Back from a couple days off after the game to celebrate Christmas. I hope everyone had a good holiday.

In case you missed it, here is my season review, mostly examining where the Bears go from here after their second disappointing season in the past three. Also, columnist Gary Peterson says the 2009 season puts some pressure on coach Jeff Tedford.

The plan here at BearTalk for the immediate future is that I will be on partial comp time this week, meaning my posts might be less frequent than usual. But I still do have a couple things brewing and will definitley have a presence here and there. In the near term, there will be storylines  to follow. Most notably, recruiting.

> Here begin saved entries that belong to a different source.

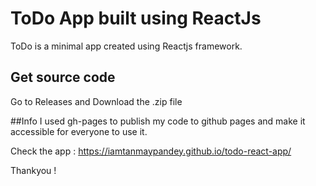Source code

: # ToDo App built using ReactJs
ToDo is a minimal app created using Reactjs framework.

## Get source code
Go to Releases and Download the .zip file


##Info
I used gh-pages to publish my code to github pages and make it accessible for everyone to use it.

Check the app : https://iamtanmaypandey.github.io/todo-react-app/


Thankyou !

Signing day is just over a month away and the Bears hope to keep their promising recruiting season going. It will be interesting to see if the way the season ended will turn off any potential recruits.

Also, this is the time of year when there are changes to a coaching staff, so if there are going to be any changes to Cal’s staff for 2010, expect to hear about them sooner rather than later. You also never know about personnel movement — a player quitting, transferring, or somebody else transferring in, etc.

One other thing: Don’t forget that we will once again be bypassing a live chat this week but will have a week from Thursday, on Jan. 7. That can serve as a season wrap and also look ahead to the future.

Jonathan Okanes

Jonathan Okanes is in his fourth year covering Cal's football team. Previously, he covered Cal's men's basketball team for four years. He can also be followed on Twitter at twitter.com/OkanesonCal.

  • abe

    As I commented on a previous post I have to see a single blogger/writer/etc… from the bay area put the lion share of this year’s failure, yes failure, on the coaching staff, particularly the head man himself. Here is a guess that if this was SEC nation or even other parts of the Pac10, especially up north, Tedford’s seat would be in a blazing inferno. Paterson merely beats around the bush. Fortunately there are some national writer who do have the balls to call outthe coaching staff for this debacle and for a program that is definitely not looking very promising in the near future.

  • Jan K Oski

    Welcome Back, JO! Can you confirm or deny that Alamar has been given his walking papers? The rumor mill is full steam ahead on this one.

  • MoreNCsarecoming

    Merry Christmas JO and a Happy New Year to your family

  • GoldenBear 77

    Gosh Abe, must have gotten coal in your stocking. Oh, and I looked through the statistics again, and did not see where the coaching staff threw any passes, made (or missed) any blocks, made (or missed) any tackles, blew any coverage, or covered a kick return. I don’t think that this falls on any one facet. This was a true team effort.

  • mbbear

    hey Abe, grow a pair: if you want Tedford fired, then say so…sounds to me like you are hedging your comments…

  • Clunky

    When an entire team takes turns failing to execute, unit by unit, then the coaches did a poor job. Consistent execution is what well-coached teams do (ask De La Salle).

  • MikeD

    JO – Thanks as always for the hard work you put in to bring us the great info, and while we don’t always like the messages we sure appreciate the messenger. Looking forward to following along with you in 2010

    Nice to see everybody ignoring the troll. Makes the site that much more readable

  • Calduke

    The off season could be made upbeat if the Bears bring in a successful 2010 recruit class. A lot of effort will be needed to accomplish this. Lost a WR recruit a few days ao.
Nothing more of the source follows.